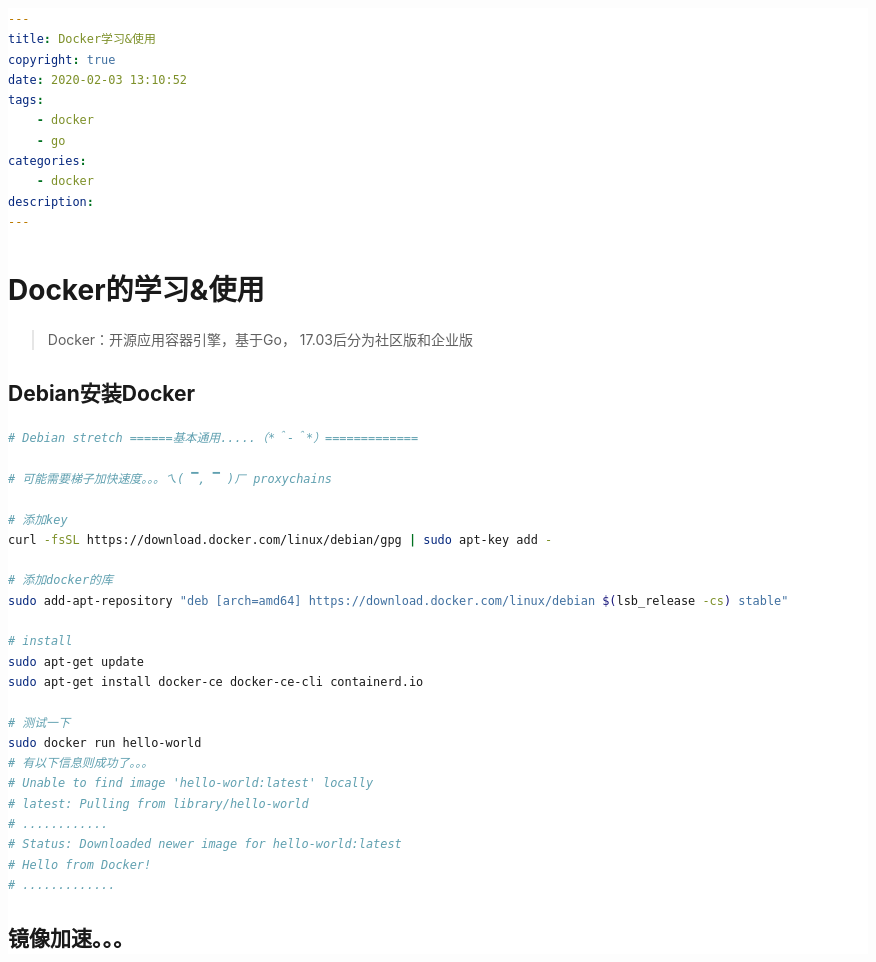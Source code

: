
 ```yaml
---
title: Docker学习&使用
copyright: true
date: 2020-02-03 13:10:52
tags:
	- docker
	- go
categories:
	- docker
description:
---
```


# Docker的学习&使用

>Docker：开源应用容器引擎，基于Go， 17.03后分为社区版和企业版



## Debian安装Docker

```bash
# Debian stretch ======基本通用.....（*＾-＾*）=============

# 可能需要梯子加快速度。。。ㄟ( ▔, ▔ )ㄏ proxychains

# 添加key
curl -fsSL https://download.docker.com/linux/debian/gpg | sudo apt-key add -

# 添加docker的库
sudo add-apt-repository "deb [arch=amd64] https://download.docker.com/linux/debian $(lsb_release -cs) stable"

# install
sudo apt-get update
sudo apt-get install docker-ce docker-ce-cli containerd.io

# 测试一下
sudo docker run hello-world
# 有以下信息则成功了。。。
# Unable to find image 'hello-world:latest' locally
# latest: Pulling from library/hello-world
# ............
# Status: Downloaded newer image for hello-world:latest
# Hello from Docker!
# .............
```

## 镜像加速。。。
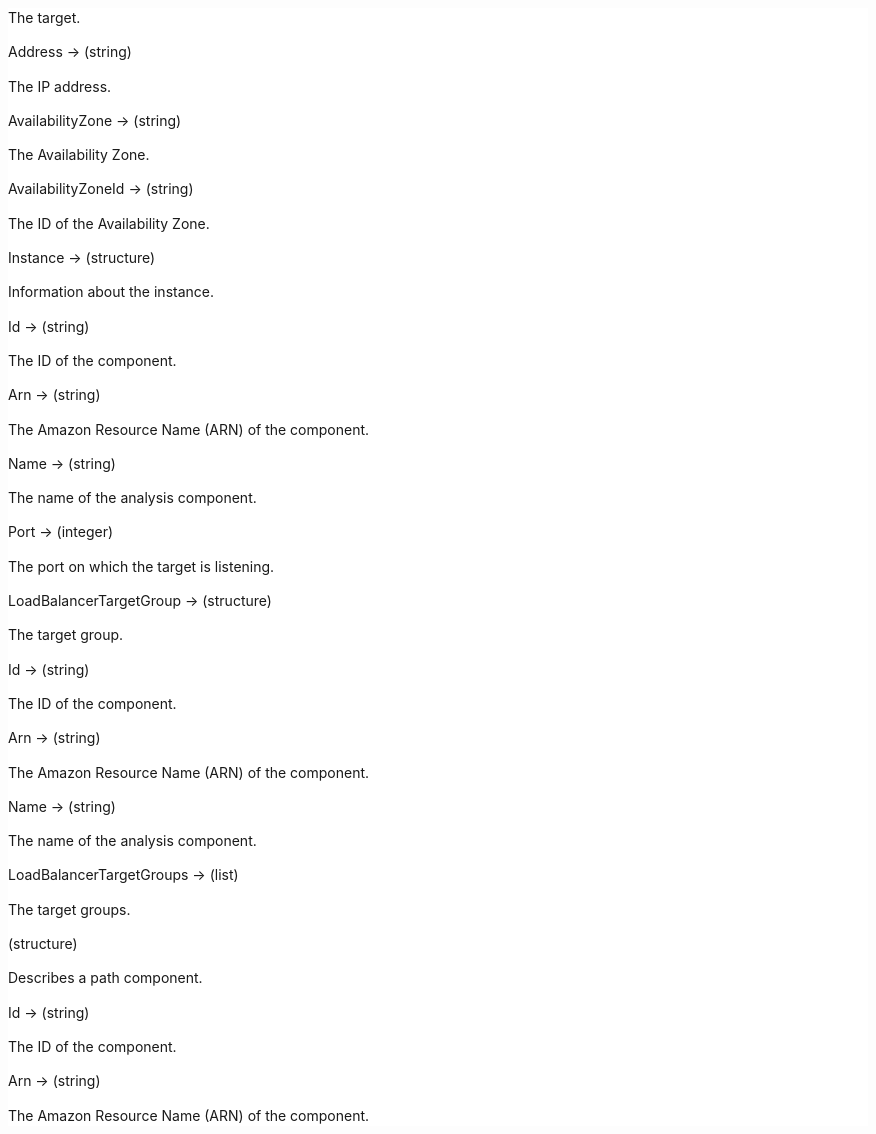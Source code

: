 The target.

Address -> (string)

The IP address.

AvailabilityZone -> (string)

The Availability Zone.

AvailabilityZoneId -> (string)

The ID of the Availability Zone.

Instance -> (structure)

Information about the instance.

Id -> (string)

The ID of the component.

Arn -> (string)

The Amazon Resource Name (ARN) of the component.

Name -> (string)

The name of the analysis component.

Port -> (integer)

The port on which the target is listening.

LoadBalancerTargetGroup -> (structure)

The target group.

Id -> (string)

The ID of the component.

Arn -> (string)

The Amazon Resource Name (ARN) of the component.

Name -> (string)

The name of the analysis component.

LoadBalancerTargetGroups -> (list)

The target groups.

(structure)

Describes a path component.

Id -> (string)

The ID of the component.

Arn -> (string)

The Amazon Resource Name (ARN) of the component.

* [PROBLEM REQUIREMENTS]
Omit every picture, then repeat the remaining data exactly as it appears above.

* [YOUR RESPONSE]
Source code

:
 ```yaml
---
title: Docker学习&使用
copyright: true
date: 2020-02-03 13:10:52
tags:
	- docker
	- go
categories:
	- docker
description:
---
```


# Docker的学习&使用

>Docker：开源应用容器引擎，基于Go， 17.03后分为社区版和企业版



## Debian安装Docker

```bash
# Debian stretch ======基本通用.....（*＾-＾*）=============

# 可能需要梯子加快速度。。。ㄟ( ▔, ▔ )ㄏ proxychains

# 添加key
curl -fsSL https://download.docker.com/linux/debian/gpg | sudo apt-key add -

# 添加docker的库
sudo add-apt-repository "deb [arch=amd64] https://download.docker.com/linux/debian $(lsb_release -cs) stable"

# install
sudo apt-get update
sudo apt-get install docker-ce docker-ce-cli containerd.io

# 测试一下
sudo docker run hello-world
# 有以下信息则成功了。。。
# Unable to find image 'hello-world:latest' locally
# latest: Pulling from library/hello-world
# ............
# Status: Downloaded newer image for hello-world:latest
# Hello from Docker!
# .............
```

## 镜像加速。。。
Source code

: The target.

Address -> (string)

The IP address.

AvailabilityZone -> (string)

The Availability Zone.

AvailabilityZoneId -> (string)

The ID of the Availability Zone.

Instance -> (structure)

Information about the instance.

Id -> (string)

The ID of the component.

Arn -> (string)

The Amazon Resource Name (ARN) of the component.

Name -> (string)

The name of the analysis component.

Port -> (integer)

The port on which the target is listening.

LoadBalancerTargetGroup -> (structure)

The target group.

Id -> (string)

The ID of the component.

Arn -> (string)

The Amazon Resource Name (ARN) of the component.

Name -> (string)

The name of the analysis component.

LoadBalancerTargetGroups -> (list)

The target groups.

(structure)

Describes a path component.

Id -> (string)

The ID of the component.

Arn -> (string)

The Amazon Resource Name (ARN) of the component.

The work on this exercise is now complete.